Scan the listing below. Report each line that includes "inplace".

=-=-=

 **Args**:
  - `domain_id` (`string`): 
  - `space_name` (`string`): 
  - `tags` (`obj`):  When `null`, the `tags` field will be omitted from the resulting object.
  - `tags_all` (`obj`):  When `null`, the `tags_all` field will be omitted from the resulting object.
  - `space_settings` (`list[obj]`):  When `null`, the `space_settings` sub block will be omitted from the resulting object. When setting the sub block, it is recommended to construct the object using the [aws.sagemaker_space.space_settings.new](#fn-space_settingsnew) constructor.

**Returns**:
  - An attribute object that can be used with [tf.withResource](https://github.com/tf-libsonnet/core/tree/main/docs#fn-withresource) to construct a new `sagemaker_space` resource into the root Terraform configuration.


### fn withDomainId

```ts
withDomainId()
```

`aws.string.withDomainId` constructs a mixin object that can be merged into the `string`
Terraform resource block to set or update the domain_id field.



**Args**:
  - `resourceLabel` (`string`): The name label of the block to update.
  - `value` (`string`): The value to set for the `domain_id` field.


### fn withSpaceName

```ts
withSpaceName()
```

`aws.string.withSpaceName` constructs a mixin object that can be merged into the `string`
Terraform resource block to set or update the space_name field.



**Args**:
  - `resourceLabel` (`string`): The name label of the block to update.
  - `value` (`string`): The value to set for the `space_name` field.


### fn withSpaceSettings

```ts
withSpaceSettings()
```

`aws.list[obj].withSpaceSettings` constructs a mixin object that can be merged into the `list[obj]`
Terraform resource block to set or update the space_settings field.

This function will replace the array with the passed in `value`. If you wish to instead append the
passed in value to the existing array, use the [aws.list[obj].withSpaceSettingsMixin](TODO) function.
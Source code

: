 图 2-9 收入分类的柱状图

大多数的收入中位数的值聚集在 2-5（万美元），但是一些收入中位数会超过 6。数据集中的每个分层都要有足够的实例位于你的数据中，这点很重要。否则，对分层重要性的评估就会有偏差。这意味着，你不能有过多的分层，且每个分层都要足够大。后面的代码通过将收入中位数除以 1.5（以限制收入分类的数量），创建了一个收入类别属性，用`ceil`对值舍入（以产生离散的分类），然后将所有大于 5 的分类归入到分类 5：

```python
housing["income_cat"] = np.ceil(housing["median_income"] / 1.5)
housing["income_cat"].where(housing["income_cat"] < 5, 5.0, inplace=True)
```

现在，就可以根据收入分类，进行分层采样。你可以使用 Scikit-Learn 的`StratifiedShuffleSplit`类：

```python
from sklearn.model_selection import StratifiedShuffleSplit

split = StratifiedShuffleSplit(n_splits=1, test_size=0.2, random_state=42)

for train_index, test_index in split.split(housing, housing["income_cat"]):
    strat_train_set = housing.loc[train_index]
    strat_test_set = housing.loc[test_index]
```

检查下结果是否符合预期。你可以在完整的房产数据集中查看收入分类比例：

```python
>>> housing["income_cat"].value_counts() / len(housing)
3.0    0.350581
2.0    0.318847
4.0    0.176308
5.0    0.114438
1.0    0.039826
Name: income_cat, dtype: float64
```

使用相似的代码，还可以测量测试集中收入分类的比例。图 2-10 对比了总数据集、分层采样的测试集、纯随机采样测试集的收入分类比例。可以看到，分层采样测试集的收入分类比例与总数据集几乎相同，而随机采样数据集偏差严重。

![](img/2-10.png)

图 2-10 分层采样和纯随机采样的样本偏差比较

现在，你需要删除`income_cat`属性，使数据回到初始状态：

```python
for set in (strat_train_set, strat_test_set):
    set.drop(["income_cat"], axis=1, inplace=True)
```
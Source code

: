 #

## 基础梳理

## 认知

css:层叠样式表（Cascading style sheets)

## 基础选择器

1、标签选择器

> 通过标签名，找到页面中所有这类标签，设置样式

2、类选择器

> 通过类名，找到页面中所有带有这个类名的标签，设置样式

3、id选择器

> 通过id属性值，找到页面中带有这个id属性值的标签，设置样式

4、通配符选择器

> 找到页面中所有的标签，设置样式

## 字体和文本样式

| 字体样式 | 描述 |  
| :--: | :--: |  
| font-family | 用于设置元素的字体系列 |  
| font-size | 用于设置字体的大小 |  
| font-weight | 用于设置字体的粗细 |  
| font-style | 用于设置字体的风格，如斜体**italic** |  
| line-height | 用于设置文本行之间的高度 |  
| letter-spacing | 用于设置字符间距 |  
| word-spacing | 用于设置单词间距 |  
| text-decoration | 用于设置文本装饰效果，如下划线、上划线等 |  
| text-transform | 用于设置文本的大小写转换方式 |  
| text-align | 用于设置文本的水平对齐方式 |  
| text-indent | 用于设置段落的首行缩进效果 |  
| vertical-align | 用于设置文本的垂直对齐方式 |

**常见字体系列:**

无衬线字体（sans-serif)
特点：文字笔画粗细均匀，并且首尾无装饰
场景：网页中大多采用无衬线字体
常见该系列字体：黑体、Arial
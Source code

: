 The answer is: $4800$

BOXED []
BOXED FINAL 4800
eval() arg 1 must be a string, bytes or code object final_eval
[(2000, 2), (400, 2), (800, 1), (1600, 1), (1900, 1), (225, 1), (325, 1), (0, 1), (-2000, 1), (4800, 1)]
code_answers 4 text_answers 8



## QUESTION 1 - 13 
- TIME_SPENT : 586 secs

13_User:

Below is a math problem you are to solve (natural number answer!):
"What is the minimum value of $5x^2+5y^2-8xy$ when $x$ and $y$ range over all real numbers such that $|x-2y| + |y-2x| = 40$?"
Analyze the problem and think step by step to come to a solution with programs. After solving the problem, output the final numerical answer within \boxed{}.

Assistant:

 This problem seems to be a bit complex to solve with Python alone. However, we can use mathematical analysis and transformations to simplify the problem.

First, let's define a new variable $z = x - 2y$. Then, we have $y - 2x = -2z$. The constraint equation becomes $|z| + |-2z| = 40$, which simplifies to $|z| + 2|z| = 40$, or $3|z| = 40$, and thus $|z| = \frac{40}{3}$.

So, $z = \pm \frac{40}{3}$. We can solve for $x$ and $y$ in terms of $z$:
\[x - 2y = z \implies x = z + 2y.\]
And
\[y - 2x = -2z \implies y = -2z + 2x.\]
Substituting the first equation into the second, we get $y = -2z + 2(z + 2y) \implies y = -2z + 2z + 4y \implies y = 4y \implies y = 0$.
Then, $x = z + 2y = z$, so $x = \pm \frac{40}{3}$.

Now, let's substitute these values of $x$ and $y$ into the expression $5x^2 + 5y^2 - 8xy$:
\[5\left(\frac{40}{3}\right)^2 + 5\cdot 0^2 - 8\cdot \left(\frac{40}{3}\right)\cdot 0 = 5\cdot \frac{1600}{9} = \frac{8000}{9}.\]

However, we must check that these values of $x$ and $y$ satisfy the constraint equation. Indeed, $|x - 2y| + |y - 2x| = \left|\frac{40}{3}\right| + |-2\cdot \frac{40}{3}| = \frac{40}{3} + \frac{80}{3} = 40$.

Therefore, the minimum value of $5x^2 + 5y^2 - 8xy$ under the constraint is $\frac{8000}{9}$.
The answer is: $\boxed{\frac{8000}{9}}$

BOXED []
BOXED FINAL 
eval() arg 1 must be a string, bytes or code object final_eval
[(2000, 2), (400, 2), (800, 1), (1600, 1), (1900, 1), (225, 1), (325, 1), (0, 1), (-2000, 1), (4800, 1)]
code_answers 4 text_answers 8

=-=-=

• _Task answer_:
housing["income_cat"].where(housing["income_cat"] < 5, 5.0, inplace=True)
    set.drop(["income_cat"], axis=1, inplace=True)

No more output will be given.